# What is your favorite meal to cook.



## Todd Peddle (Sep 23, 2011)

For me its hands down Chilli. I have been cooking this for many years now and almost have it to perfection.
I also like to BBQ as well. Over charcoal of course.
So what is your favorite meal to cook?


----------



## David_ESM (May 11, 2011)

Dinner... :drum:

I make a chili only once a year for the Superbowl. Takes me the better part of 2 days to prepare and make. But it is fantastic.

For more normal cooking periods... Beef... In all its beautiful forms. This is a red meat house, we eat a lot of it in many different ways. Love experimenting, different methods, spices, flavors.


----------



## Desertlifter (Feb 22, 2011)

Toss-up between Oaxacan style ribs with guacamole and gyros souvlaki.

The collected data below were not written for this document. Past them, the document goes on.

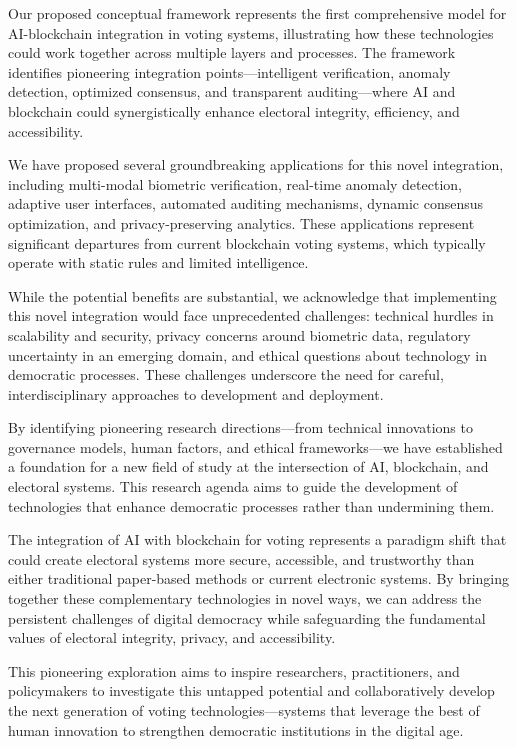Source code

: \documentclass[conference]{IEEEtran}
\begin{document}
Our proposed conceptual framework represents the first comprehensive model for AI-blockchain integration in voting systems, illustrating how these technologies could work together across multiple layers and processes. The framework identifies pioneering integration points—intelligent verification, anomaly detection, optimized consensus, and transparent auditing—where AI and blockchain could synergistically enhance electoral integrity, efficiency, and accessibility.

We have proposed several groundbreaking applications for this novel integration, including multi-modal biometric verification, real-time anomaly detection, adaptive user interfaces, automated auditing mechanisms, dynamic consensus optimization, and privacy-preserving analytics. These applications represent significant departures from current blockchain voting systems, which typically operate with static rules and limited intelligence.

While the potential benefits are substantial, we acknowledge that implementing this novel integration would face unprecedented challenges: technical hurdles in scalability and security, privacy concerns around biometric data, regulatory uncertainty in an emerging domain, and ethical questions about technology in democratic processes. These challenges underscore the need for careful, interdisciplinary approaches to development and deployment.

By identifying pioneering research directions—from technical innovations to governance models, human factors, and ethical frameworks—we have established a foundation for a new field of study at the intersection of AI, blockchain, and electoral systems. This research agenda aims to guide the development of technologies that enhance democratic processes rather than undermining them.

The integration of AI with blockchain for voting represents a paradigm shift that could create electoral systems more secure, accessible, and trustworthy than either traditional paper-based methods or current electronic systems. By bringing together these complementary technologies in novel ways, we can address the persistent challenges of digital democracy while safeguarding the fundamental values of electoral integrity, privacy, and accessibility.

This pioneering exploration aims to inspire researchers, practitioners, and policymakers to investigate this untapped potential and collaboratively develop the next generation of voting technologies—systems that leverage the best of human innovation to strengthen democratic institutions in the digital age.
\end{document}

Big time food nerd - I LOVE cooking.


----------



## bcannon87 (Sep 8, 2010)

BBQ for me! Low and slow baby!


----------



## mturnmm (May 18, 2011)

Cream of tomato soup


----------



## Fuzzy (Jun 19, 2011)

I like to make red gravy, Italian style. Takes all day to prepare and you know when it is done when the meat of a pork thick chop falls off the bone.

That or for a quick meal, red-eye gravy poured over fried country ham.


----------



## Hermit (Aug 5, 2008)

Peanut butter 'n jelly sammich.
I ain't big on cookin'.


----------



## Nurse_Maduro (Oct 23, 2008)

I love cooking anything for the first time, then tweaking it to my liking. Some things, like chili, spaghetti sauce, grilled foods (steaks, chops, Q) I've cooked so many times it's kinda rote for me now. I really get most excited when I'm creating.


----------



## JGD (Mar 2, 2009)

My favorite meal to eat after I cooked it? Pulled pork. However my favorite meal to cook is Beef Bourgogne.


----------



## Packerjh (Nov 29, 2009)

bcannon87 said:


> BBQ for me! Low and slow baby!


:word:

Fish taco too :clap2:


----------



## Quietville (Sep 12, 2011)

I hate cooking...

cereal is my favorite meal to cook because it's easy and takes less than a minute...

hahaha.


----------